What needs to be done = Could all of the entries be written out exactly, with any pictures omitted?

____________________

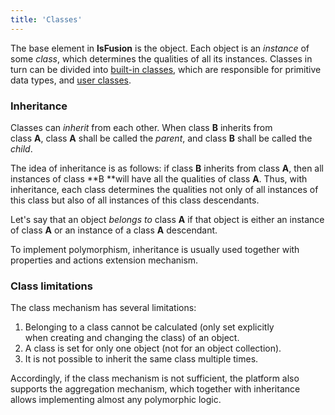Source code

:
 ```yaml
---
title: 'Classes'
---
```


The base element in **lsFusion** is the object. Each object is an *instance* of some *class*, which determines the qualities of all its instances. Classes in turn can be divided into [built-in classes](Built-in_classes.md), which are responsible for primitive data types, and [user classes](User_classes.md). 

### Inheritance

Classes can *inherit* from each other. When class **B** inherits from class **A**, class **A** shall be called the *parent*, and class **B** shall be called the *child*.

The idea of inheritance is as follows: if class **B** inherits from class **A**, then all instances of class **B **will have all the qualities of class **A**. Thus, with inheritance, each class determines the qualities not only of all instances of this class but also of all instances of this class descendants.  

Let's say that an object *belongs to* class **A** if that object is either an instance of class **A** or an instance of a class **A** descendant.  

To implement polymorphism, inheritance is usually used together with properties and actions extension mechanism. 

### Class limitations

The class mechanism has several limitations:

1.  Belonging to a class cannot be calculated (only set explicitly when creating and changing the class) of an object.
2.  A class is set for only one object (not for an object collection).
3.  It is not possible to inherit the same class multiple times.

Accordingly, if the class mechanism is not sufficient, the platform also supports the aggregation mechanism, which together with inheritance allows implementing almost any polymorphic logic.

____________________

Written answer =
Source code

:
 ```yaml
---
title: 'Classes'
---
```


The base element in **lsFusion** is the object. Each object is an *instance* of some *class*, which determines the qualities of all its instances. Classes in turn can be divided into [built-in classes](Built-in_classes.md), which are responsible for primitive data types, and [user classes](User_classes.md). 

### Inheritance

Classes can *inherit* from each other. When class **B** inherits from class **A**, class **A** shall be called the *parent*, and class **B** shall be called the *child*.

The idea of inheritance is as follows: if class **B** inherits from class **A**, then all instances of class **B **will have all the qualities of class **A**. Thus, with inheritance, each class determines the qualities not only of all instances of this class but also of all instances of this class descendants.  

Let's say that an object *belongs to* class **A** if that object is either an instance of class **A** or an instance of a class **A** descendant.  

To implement polymorphism, inheritance is usually used together with properties and actions extension mechanism. 

### Class limitations

The class mechanism has several limitations:

1.  Belonging to a class cannot be calculated (only set explicitly when creating and changing the class) of an object.
2.  A class is set for only one object (not for an object collection).
3.  It is not possible to inherit the same class multiple times.

Accordingly, if the class mechanism is not sufficient, the platform also supports the aggregation mechanism, which together with inheritance allows implementing almost any polymorphic logic.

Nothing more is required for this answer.